That easy PR part of ESG, labelled as “woke” by some and “greenwashing” by others, is coming to an end. Even BlackRock CEO Larry Fink seems to be turning his back on the ESG crusade. A Google news search of ESG produces a rundown of stories: the end of ESG boom; ESG blocks investment flows; institutions struggle with ESG metrics.

That struggle is set to turn into a regulatory nightmare as governments, financial houses, corporations and regulators attempt to create international standards to document and measure business operations that are largely unmeasurable.

The ESG regulatory hurricane is sweeping across Europe, North America and Asia. The U.S. Securities and Exchange Commission issued new ESG disclosure guidelines in July that would require domestic and foreign registrants to report climate-related information.

Many corporations already do some of this, but coming soon is the need to document what is called “Scope 3” carbon emissions. In short, corporations will soon be forced to report not only on their direct carbon emissions but on “all indirect emissions … that occur in the value chain of the reporting company, including both upstream and downstream emissions.”

Scope 3 emissions targets are a product of the Greenhouse Gas Protocol Corporate Standards (GGPCS) regime, which is only one small aspect of an alphabet soup of rules that’s about to drown corporate managers and investors.
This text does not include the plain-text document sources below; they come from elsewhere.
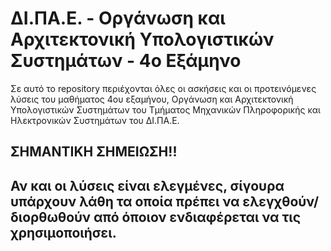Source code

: # ΔΙ.ΠΑ.Ε. - Οργάνωση και Αρχιτεκτονική Υπολογιστικών Συστημάτων - 4ο Εξάμηνο

Σε αυτό το repository περιέχονται όλες οι ασκήσεις και οι προτεινόμενες λύσεις του μαθήματος 4ου εξαμήνου, Οργάνωση και Αρχιτεκτονική Υπολογιστικών Συστημάτων του Τμήματος Μηχανικών Πληροφορικής και Ηλεκτρονικών Συστημάτων του ΔΙ.ΠΑ.Ε.


## ΣΗΜΑΝΤΙΚΗ ΣΗΜΕΙΩΣΗ!!
## Αν και οι λύσεις είναι ελεγμένες, σίγουρα υπάρχουν λάθη τα οποία πρέπει να ελεγχθούν/διορθωθούν από όποιον ενδιαφέρεται να τις χρησιμοποιήσει.

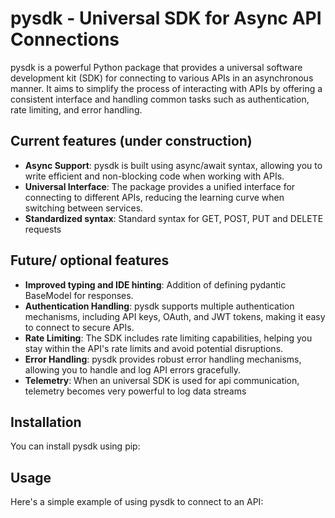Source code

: # pysdk - Universal SDK for Async API Connections

pysdk is a powerful Python package that provides a universal software development kit (SDK) for connecting to various APIs in an asynchronous manner. It aims to simplify the process of interacting with APIs by offering a consistent interface and handling common tasks such as authentication, rate limiting, and error handling.

## Current features (under construction)

- **Async Support**: pysdk is built using async/await syntax, allowing you to write efficient and non-blocking code when working with APIs.
- **Universal Interface**: The package provides a unified interface for connecting to different APIs, reducing the learning curve when switching between services.
- **Standardized syntax**: Standard syntax for GET, POST, PUT and DELETE requests

## Future/ optional features

- **Improved typing and IDE hinting**: Addition of defining pydantic BaseModel for responses.
- **Authentication Handling**: pysdk supports multiple authentication mechanisms, including API keys, OAuth, and JWT tokens, making it easy to connect to secure APIs.
- **Rate Limiting**: The SDK includes rate limiting capabilities, helping you stay within the API's rate limits and avoid potential disruptions.
- **Error Handling**: pysdk provides robust error handling mechanisms, allowing you to handle and log API errors gracefully.
- **Telemetry**: When an universal SDK is used for api communication, telemetry becomes very powerful to log data streams

## Installation

You can install pysdk using pip:

## Usage
Here's a simple example of using pysdk to connect to an API:
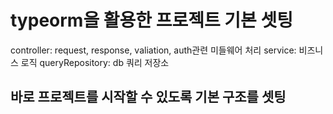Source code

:# typeorm을 활용한 프로젝트 기본 셋팅

controller: request, response, valiation, auth관련 미들웨어 처리
service: 비즈니스 로직
queryRepository: db 쿼리 저장소

## 바로 프로젝트를 시작할 수 있도록 기본 구조를 셋팅

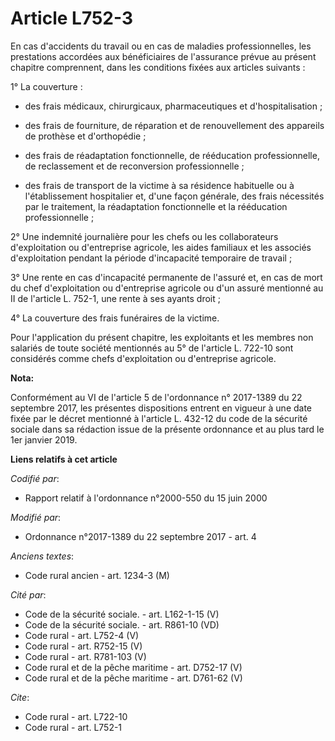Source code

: # Article L752-3

En cas d'accidents du travail ou en cas de maladies professionnelles, les prestations accordées aux bénéficiaires de
l'assurance prévue au présent chapitre comprennent, dans les conditions fixées aux articles suivants :

1° La couverture :

- des frais médicaux, chirurgicaux, pharmaceutiques et d'hospitalisation ;

- des frais de fourniture, de réparation et de renouvellement des appareils de prothèse et d'orthopédie ;

- des frais de réadaptation fonctionnelle, de rééducation professionnelle, de reclassement et de reconversion
professionnelle ;

- des frais de transport de la victime à sa résidence habituelle ou à l'établissement hospitalier et, d'une façon générale,
des frais nécessités par le traitement, la réadaptation fonctionnelle et la rééducation professionnelle ;

2° Une indemnité journalière pour les chefs ou les collaborateurs d'exploitation ou d'entreprise agricole, les aides
familiaux et les associés d'exploitation pendant la période d'incapacité temporaire de travail ;

3° Une rente en cas d'incapacité permanente de l'assuré et, en cas de mort du chef d'exploitation ou d'entreprise agricole ou
d'un assuré mentionné au II de l'article L. 752-1, une rente à ses ayants droit ;

4° La couverture des frais funéraires de la victime.

Pour l'application du présent chapitre, les exploitants et les membres non salariés de toute société mentionnés au 5° de
l'article L. 722-10 sont considérés comme chefs d'exploitation ou d'entreprise agricole.

**Nota:**

Conformément au VI de l'article 5 de l'ordonnance n° 2017-1389 du 22 septembre 2017, les présentes dispositions entrent en
vigueur à une date fixée par le décret mentionné à l'article L. 432-12 du code de la sécurité sociale dans sa rédaction issue
de la présente ordonnance et au plus tard le 1er janvier 2019.

**Liens relatifs à cet article**

_Codifié par_:

  - Rapport relatif à l'ordonnance n°2000-550 du 15 juin 2000

_Modifié par_:

  - Ordonnance n°2017-1389 du 22 septembre 2017 - art. 4

_Anciens textes_:

  - Code rural ancien - art. 1234-3 (M)

_Cité par_:

  - Code de la sécurité sociale. - art. L162-1-15 (V)
  - Code de la sécurité sociale. - art. R861-10 (VD)
  - Code rural - art. L752-4 (V)
  - Code rural - art. R752-15 (V)
  - Code rural - art. R781-103 (V)
  - Code rural et de la pêche maritime - art. D752-17 (V)
  - Code rural et de la pêche maritime - art. D761-62 (V)

_Cite_:

  - Code rural - art. L722-10
  - Code rural - art. L752-1
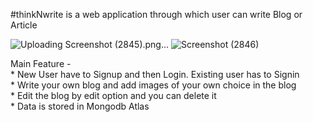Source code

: #thinkNwrite is a web application through which user can write Blog or Article



![Uploading Screenshot (2845).png…]()
![Screenshot (2846)](https://github.com/Aman2907/Blog-Application/assets/74008888/0fcc9ac9-9ac2-43f6-ab27-bea7b73339e6)


Main Feature - <br />
    *  New User have to Signup and then Login. Existing user has to Signin <br />
    *  Write your own blog and add images of your own choice in the blog   <br />
    *  Edit the blog by edit option and you can delete it <br />
    *  Data is stored in Mongodb Atlas  <br />
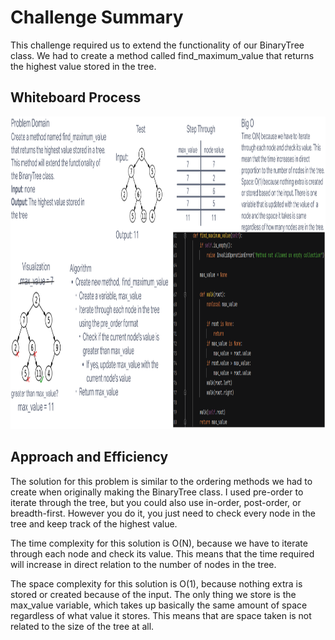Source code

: # **Challenge Summary**

This challenge required us to extend the functionality of our BinaryTree class. We had to create a method called find_maximum_value that returns the highest value stored in the tree.

## **Whiteboard Process**

<img src="./tree-max.PNG" width="800" height="500" />

## **Approach and Efficiency**

The solution for this problem is similar to the ordering methods we had to create when originally making the BinaryTree class. I used pre-order to iterate through the tree, but you could also use in-order, post-order, or breadth-first. However you do it, you just need to check every node in the tree and keep track of the highest value.

The time complexity for this solution is O(N), because we have to iterate through each node and check its value. This means that the time required will increase in direct relation to the number of nodes in the tree.

The space complexity for this solution is O(1), because nothing extra is stored or created because of the input. The only thing we store is the max_value variable, which takes up basically the same amount of space regardless of what value it stores. This means that are space taken is not related to the size of the tree at all.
There’s no space here to attempt to explore the whole global scene, even if I did understand it, but a good starting point is to look at the growth of regulatory acronyms.

ISSB: The International Sustainability Standards Board is developing standards “in the public interest” to install a high-quality, comprehensive global baseline of sustainability disclosures focused on the needs of investors and the financial markets. A key ISSB player is Richard Manley, the Canada Pension Plan Investment Board’s chief sustainability officer. He heads the ISSB’s investor advisory group.

CSRD: The Corporate Sustainability Reporting Directive requires Europe’s companies to report on the impact of corporate activities on the environment and society, and requires a fully audited assurance of reported information.

ESRS: European Sustainability Reporting Standards were adopted July 31 and require reporting on sustainability-related impacts, opportunities and risks under the CSRD. These include a full range of environmental, social and governance issues, including climate change, pollution, biodiversity, ecosystems and resource use. Workforce human rights reports include a company’s own workforce (social protection, persons with disabilities, work-related ill-health, and work-life balance). All these datapoints are included in ESRS.

ESG is a massive regulatory and corporate reform nicely described by Stuart Kirk, a former HSBC responsible investing executive, as “death by fatuous and incomparable data.”

One thing is certain about ESG regulatory reform: Taking the Brookfield Plastics Pledge was the easy part. The worst is yet to come.